- [EXERCISE REQUIREMENTS] Each record needs to be transcribed word for word, though without its pictures.

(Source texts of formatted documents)
- Opening Delimiter -
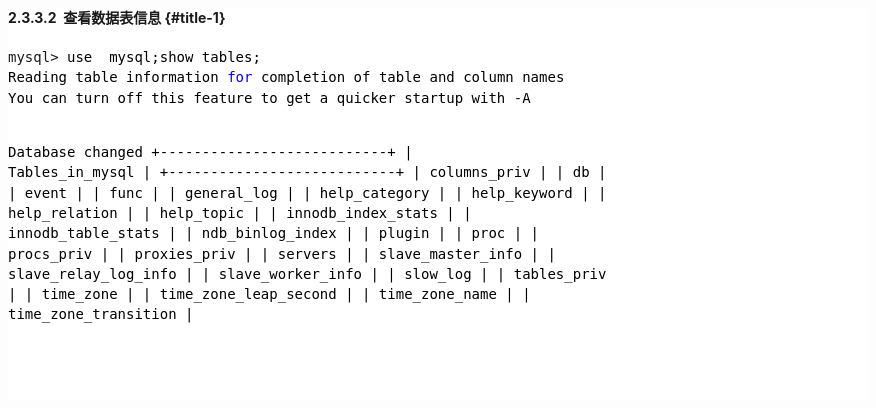   </div>
</div>

<span class="directory"></span>

#### <span id="2332nbsp">2.3.3.2&nbsp; 查看数据表信息</span> {#title-1}

<div>
  <div class="cnblogs_code">
    <pre>mysql><span style="color: #000000;"> use  mysql;show tables;
Reading table information </span><span style="color: #0000ff;">for</span><span style="color: #000000;"> completion of table and column names
You can turn off this feature to get a quicker startup with </span>-<span style="color: #000000;">A

Database changed
</span>+---------------------------+
| Tables_in_mysql             |
+---------------------------+
| columns_priv                 |
| db                             |
| event                         |
| func                          |
| general_log                  |
| help_category                |
| help_keyword                 |
| help_relation                |
| help_topic                   |
| innodb_index_stats        |
| innodb_table_stats        |
| ndb_binlog_index          |
| plugin                    |
| proc                      |
| procs_priv                |
| proxies_priv              |
| servers                   |
| slave_master_info         |
| slave_relay_log_info      |
| slave_worker_info         |
| slow_log                  |
| tables_priv               |
| time_zone                 |
| time_zone_leap_second     |
| time_zone_name            |
| time_zone_transition      |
- Closing Delimiter -
- [EXPECTED ANSWER]
   </div>
</div>

<span class="directory"></span>

#### <span id="2332nbsp">2.3.3.2&nbsp; 查看数据表信息</span> {#title-1}

<div>
  <div class="cnblogs_code">
    <pre>mysql><span style="color: #000000;"> use  mysql;show tables;
Reading table information </span><span style="color: #0000ff;">for</span><span style="color: #000000;"> completion of table and column names
You can turn off this feature to get a quicker startup with </span>-<span style="color: #000000;">A

Database changed
</span>+---------------------------+
| Tables_in_mysql             |
+---------------------------+
| columns_priv                 |
| db                             |
| event                         |
| func                          |
| general_log                  |
| help_category                |
| help_keyword                 |
| help_relation                |
| help_topic                   |
| innodb_index_stats        |
| innodb_table_stats        |
| ndb_binlog_index          |
| plugin                    |
| proc                      |
| procs_priv                |
| proxies_priv              |
| servers                   |
| slave_master_info         |
| slave_relay_log_info      |
| slave_worker_info         |
| slow_log                  |
| tables_priv               |
| time_zone                 |
| time_zone_leap_second     |
| time_zone_name            |
| time_zone_transition      |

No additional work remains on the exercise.